→ Problem description: Would you please repeat the lines in the listing below from the one containing "After processing, all" through the final one, exactly as they appear?

==========

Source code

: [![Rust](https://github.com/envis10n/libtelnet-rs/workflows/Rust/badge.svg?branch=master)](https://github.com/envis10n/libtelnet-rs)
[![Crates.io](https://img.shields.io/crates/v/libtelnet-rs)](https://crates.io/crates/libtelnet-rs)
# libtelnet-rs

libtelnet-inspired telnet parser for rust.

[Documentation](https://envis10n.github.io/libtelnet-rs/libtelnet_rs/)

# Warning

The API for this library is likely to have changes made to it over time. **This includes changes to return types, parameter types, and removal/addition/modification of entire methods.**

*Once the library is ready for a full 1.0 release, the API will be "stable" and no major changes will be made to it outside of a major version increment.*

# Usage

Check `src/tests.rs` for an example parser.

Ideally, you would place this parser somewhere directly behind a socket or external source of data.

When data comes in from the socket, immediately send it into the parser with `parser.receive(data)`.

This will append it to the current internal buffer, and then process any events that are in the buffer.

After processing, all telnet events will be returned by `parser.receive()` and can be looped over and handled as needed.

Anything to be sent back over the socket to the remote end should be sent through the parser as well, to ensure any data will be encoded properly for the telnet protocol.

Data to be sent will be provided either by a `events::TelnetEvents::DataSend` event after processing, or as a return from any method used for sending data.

==========

→ Solution to the exercise:
After processing, all telnet events will be returned by `parser.receive()` and can be looped over and handled as needed.

Anything to be sent back over the socket to the remote end should be sent through the parser as well, to ensure any data will be encoded properly for the telnet protocol.

Data to be sent will be provided either by a `events::TelnetEvents::DataSend` event after processing, or as a return from any method used for sending data.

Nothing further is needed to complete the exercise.